"Hello and welcome to Eye on AI. In this edition...the U.S. Census Bureau finds AI adoption declining...Anthropic reaches a landmark copyright settlement, but the judge isn't happy...OpenAI is burning piles of cash, building its own chips, producing a Hollywood movie, and scrambling to save its corporate restructuring plans...OpenAI researchers find ways to tame hallucinations...and why teachers are failing the AI test."
"Concerns that we are in an AI bubble-at least as far as the valuations of AI companies, especially public companies, is concerned-are now at a fever pitch. Exactly what might cause the bubble to pop is unclear. But one of the things that could cause it to deflate-perhaps explosively-would be some clear evidence that big corporations, which hyperscalers such as Microsoft, Google, and AWS, are counting on to spend huge sums to deploy AI at scale, are pulling back on AI investment."
"So far, we've not yet seen that evidence in the hyperscalers' financials, or in their forward guidance. But there are certainly mounting data points that have investors worried. That's why that MIT survey that found that 95% of AI pilot projects fail to deliver a return on investment got so much attention. (Even though, as I have written here, the markets chose to focus only on the somewhat misleading headline and not look too carefully at what the research actually said."

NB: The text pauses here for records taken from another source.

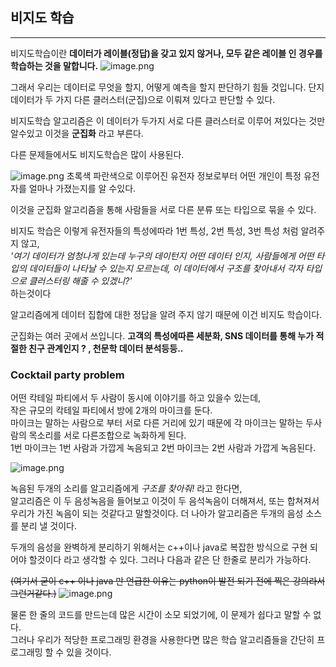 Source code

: ## 비지도 학습
---

비지도학습이란 **데이터가 레이블(정답)을 갖고 있지 않거나, 모두 같은 레이블 인 경우를 학습하는 것을 말합니다.**
![image.png](attachment:image.png)

그래서 우리는 데이터로 무엇을 할지, 어떻게 예측을 할지 판단하기 힘들 것입니다.
단지 데이터가 두 가지 다른 클러스터(군집)으로 이뤄져 있다고 판단할 수 있다.

비지도학습 알고리즘은 이 데이터가 두가지 서로 다른 클러스터로 이루어 져있다는 것만 알수있고 이것을 **군집화** 라고 부른다.

다른 문제들에서도 비지도학습은 많이 사용된다. 

![image.png](attachment:image.png)
초록색 파란색으로 이루어진 유전자 정보로부터 어떤 개인이 특정 유전자를 얼마나 가졌는지를 알 수있다.

이것을 군집화 알고리즘을 통해 사람들을 서로 다른 분류 또는 타입으로 묶을 수 있다.

비지도 학습은 이렇게 유전자들의 특성에따라 1번 특성, 2번 특성, 3번 특성 처럼 알려주지 않고,   
*'여기 데이터가 엄청나게 있는데 누구의 데이턴지 어떤 데이터 인지, 사람들에게 어떤 타입의 데이터들이 나타날 수 있는지 모르는데, 이 데이터에서 구조를 찾아내서 각자 타입으로 클러스터링 해줄 수 있겠니?'*  
하는것이다

알고리즘에게 데이터 집합에 대한 정답을 알려 주지 않기 때문에 이건 비지도 학습이다. 

군집화는 여러 곳에서 쓰입니다.
**고객의 특성에따른 세분화, SNS 데이터를 통해 누가 적절한 친구 관계인지 ? , 천문학 데이터 분석등등..**

### Cocktail party problem

어떤 칵테일 파티에서 두 사람이 동시에 이야기를 하고 있을수 있는데,  
작은 규모의 칵테일 파티에서 방에 2개의 마이크를 둔다.  
마이크는 말하는 사람으로 부터 서로 다른 거리에 있기 때문에 각 마이크는 말하는 두사람의 목소리를 서로 다른조합으로 녹화하게 된다.   
1번 마이크는 1번 사람과 가깝게 녹음되고 2번 마이크는 2번 사람과 가깝게 녹음된다.

![image.png](attachment:image.png)


녹음된 두개의 소리를 알고리즘에게 *구조를 찾아줘!* 라고 한다면,   
알고리즘은 이 두 음성녹음을 들어보고 이것이 두 음석녹음이 더해져서, 또는 합쳐져서 우리가 가진 녹음이 되는 것같다고 말할것이다. 더 나아가 알고리즘은 두개의 음성 소스를 분리 낼 것이다.  

두개의 음성을 완벽하게 분리하기 위해서는 c++이나 java로 복잡한 방식으로 구현 되어야 할것이다 라고 생각할 수 있다. 그러나 다음과 같은 단 한줄로 분리가 가능하다. 

~~(여기서 굳이 c++ 이나 java 만 언급한 이유는 python이 발전 되기 전에 찍은 강의라서 그런거같다.)~~
![image.png](attachment:image.png)

물론 한 줄의 코드를 만드는데 많은 시간이 소모 되었기에, 이 문제가 쉽다고 말할 수 없다.   
그러나 우리가 적당한 프로그래밍 환경을 사용한다면 많은 학습 알고리즘들을 간단히 프로그래밍 할 수 있을 것이다.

Corporate and market indicators point to growing concern about an AI valuation bubble driven by uncertain enterprise adoption and investor pessimism. A U.S. Census Bureau biweekly survey of 1.2 million businesses asks whether companies used AI, machine learning, natural language processing, virtual agents, or voice recognition to produce goods or services. An MIT survey finding that 95% of AI pilot projects fail to deliver a return on investment increased investor worry despite nuance in the results. Hyperscaler financials have not yet shown a broad pullback, but mounting data points raise the prospect that reduced corporate AI spending could trigger a sharp revaluation.